President Donald J. trump will soon arrive in Paris to celebrate Bastille Day on the invitation of French President Emmanuel Macron. The invitation has raised eyebrows across the international community, especially after the exceptionally long handshake the two men exchanged during their first meeting. However, as the presidents oversee a military parade on the Champs-Elysee and dine in the Eiffel Tower, it might be discovered that they have more in common than was initially thought.
France Rises to Prominence
Traditionally, France has played a less out-sized role in global politics than its counterparts, Germany and the United Kingdom.
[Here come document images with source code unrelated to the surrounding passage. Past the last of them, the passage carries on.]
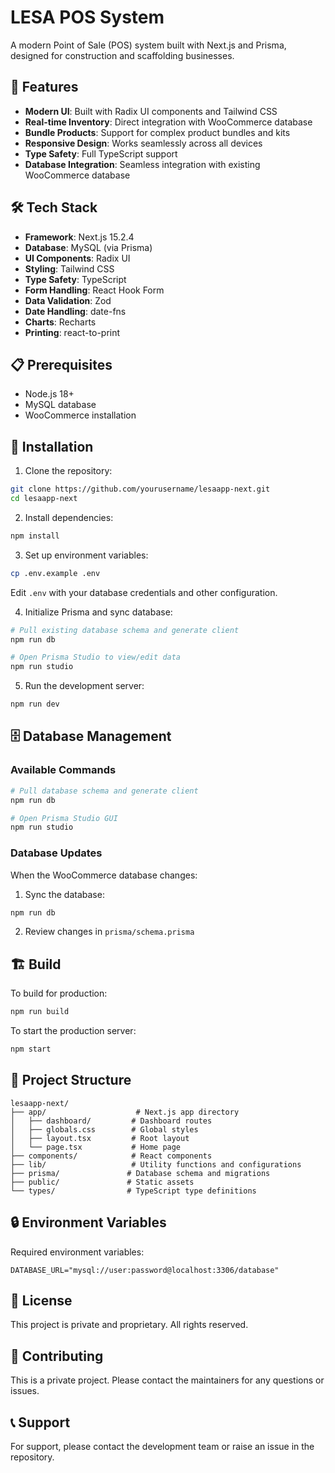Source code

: # LESA POS System

A modern Point of Sale (POS) system built with Next.js and Prisma, designed for construction and scaffolding businesses.

## 🚀 Features

- **Modern UI**: Built with Radix UI components and Tailwind CSS
- **Real-time Inventory**: Direct integration with WooCommerce database
- **Bundle Products**: Support for complex product bundles and kits
- **Responsive Design**: Works seamlessly across all devices
- **Type Safety**: Full TypeScript support
- **Database Integration**: Seamless integration with existing WooCommerce database

## 🛠️ Tech Stack

- **Framework**: Next.js 15.2.4
- **Database**: MySQL (via Prisma)
- **UI Components**: Radix UI
- **Styling**: Tailwind CSS
- **Type Safety**: TypeScript
- **Form Handling**: React Hook Form
- **Data Validation**: Zod
- **Date Handling**: date-fns
- **Charts**: Recharts
- **Printing**: react-to-print

## 📋 Prerequisites

- Node.js 18+ 
- MySQL database
- WooCommerce installation

## 🔧 Installation

1. Clone the repository:
```bash
git clone https://github.com/yourusername/lesaapp-next.git
cd lesaapp-next
```

2. Install dependencies:
```bash
npm install
```

3. Set up environment variables:
```bash
cp .env.example .env
```
Edit `.env` with your database credentials and other configuration.

4. Initialize Prisma and sync database:
```bash
# Pull existing database schema and generate client
npm run db

# Open Prisma Studio to view/edit data
npm run studio
```

5. Run the development server:
```bash
npm run dev
```

## 🗄️ Database Management

### Available Commands

```bash
# Pull database schema and generate client
npm run db

# Open Prisma Studio GUI
npm run studio
```

### Database Updates

When the WooCommerce database changes:

1. Sync the database:
```bash
npm run db
```

2. Review changes in `prisma/schema.prisma`

## 🏗️ Build

To build for production:

```bash
npm run build
```

To start the production server:

```bash
npm start
```

## 📁 Project Structure

```
lesaapp-next/
├── app/                    # Next.js app directory
│   ├── dashboard/         # Dashboard routes
│   ├── globals.css        # Global styles
│   ├── layout.tsx         # Root layout
│   └── page.tsx           # Home page
├── components/            # React components
├── lib/                   # Utility functions and configurations
├── prisma/               # Database schema and migrations
├── public/               # Static assets
└── types/                # TypeScript type definitions
```

## 🔒 Environment Variables

Required environment variables:

```env
DATABASE_URL="mysql://user:password@localhost:3306/database"
```

## 📝 License

This project is private and proprietary. All rights reserved.

## 👥 Contributing

This is a private project. Please contact the maintainers for any questions or issues.

## 📞 Support

For support, please contact the development team or raise an issue in the repository.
It now finds itself in the limelight at Germany prepares for a critical election in the fall, and as the UK Parliament undergoes the harrowing Brexit process. Both Angela Merkel, Germany’s chancellor and Theresa May, her British counterpart, have taken tougher stances toward the new U.S. administration. After a G7 meeting earlier this year, Merkel remarked on how Europe now stood alone in international politics. Trump also recently delayed a trip to the United Kingdom until 2018 after May came under fire from her constituents for initially extending the invitation.
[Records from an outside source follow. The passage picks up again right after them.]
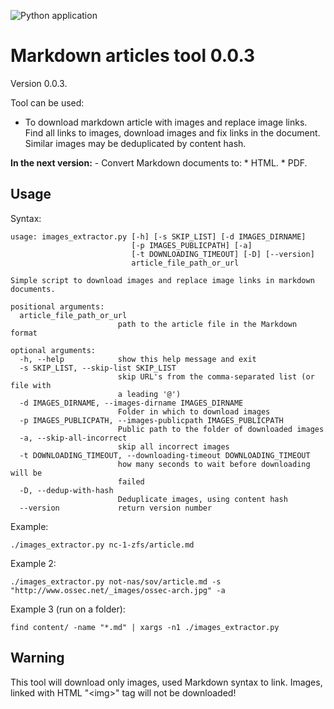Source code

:![Python application](https://github.com/artiomn/markdown_images_downloader/workflows/Python%20application/badge.svg)

# Markdown articles tool 0.0.3

Version 0.0.3.

Tool can be used:

- To download markdown article with images and replace image links.  
  Find all links to images, download images and fix links in the document.
  Similar images may be deduplicated by content hash.
  
**In the next version:**
    - Convert Markdown documents to:
      * HTML.
      * PDF.


## Usage

Syntax:

```
usage: images_extractor.py [-h] [-s SKIP_LIST] [-d IMAGES_DIRNAME]
                           [-p IMAGES_PUBLICPATH] [-a]
                           [-t DOWNLOADING_TIMEOUT] [-D] [--version]
                           article_file_path_or_url

Simple script to download images and replace image links in markdown
documents.

positional arguments:
  article_file_path_or_url
                        path to the article file in the Markdown format

optional arguments:
  -h, --help            show this help message and exit
  -s SKIP_LIST, --skip-list SKIP_LIST
                        skip URL's from the comma-separated list (or file with
                        a leading '@')
  -d IMAGES_DIRNAME, --images-dirname IMAGES_DIRNAME
                        Folder in which to download images
  -p IMAGES_PUBLICPATH, --images-publicpath IMAGES_PUBLICPATH
                        Public path to the folder of downloaded images
  -a, --skip-all-incorrect
                        skip all incorrect images
  -t DOWNLOADING_TIMEOUT, --downloading-timeout DOWNLOADING_TIMEOUT
                        how many seconds to wait before downloading will be
                        failed
  -D, --dedup-with-hash
                        Deduplicate images, using content hash
  --version             return version number
```

Example:

```
./images_extractor.py nc-1-zfs/article.md
```

Example 2:

```
./images_extractor.py not-nas/sov/article.md -s "http://www.ossec.net/_images/ossec-arch.jpg" -a
```

Example 3 (run on a folder):

```
find content/ -name "*.md" | xargs -n1 ./images_extractor.py
```

## Warning

This tool will download only images, used Markdown syntax to link.
Images, linked with HTML "\<img\>" tag will not be downloaded!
Macron is stepping in to fill this void. After a frosty beginning to the relationship, Macron and Trump were photographed smiling and shaking hands at the G20 summit in Hamburg, Germany.
Like Trump, Macron radically altered the calculus of politics in his own country. After beginning the campaign with no formal political party backing him, or any experience in elected office, Macron was able to sweep to victory, trouncing all of his more established opponents. Like Trump, Macron wants “drain the swamp”, or at least do the French equivalent, by clearing out “la ancien regime”.
In a speech at the Palace of Versailles in early July, Macron announced his plans to reduce the seats in France's parliament by at least a third, echoing Trump’s campaign promises to thin out the Washington bureaucracy.
Macron the Pragmatist
While they share similar opinions on revolutionizing the political establishment, Trump and Macron differ sharply on what to do once the revolution has been realized.
Trump audibly supported Marine Le Pen (Macron's fiercest opponent) and her Eurosceptic, anti-immigration policies, while Macron is a self-proclaimed Europhile. Macron, it seems, is willing to work around these issues. He is putting differences between the two countries aside in order to focus on their shared history and, possibly, shared future. America is important to France, regardless of who is in the White House, and Macron seems eager to capitalize on that.
Macron himself has a history of making pragmatic decisions for his own self-advancement: from his early beginnings as an apprentice under celebrated philosopher and political commentator Paul Ricoeur to serving as economy minister under the former Socialist President Francois Hollande.
It seems that Macron is not one to shy away from an opportunity, and Trump is definitely no exception.
This Bastille Day, the French will celebrate the success of revolutions past, and prepare to watch as Macron and Trump orchestrate revolutions of their own.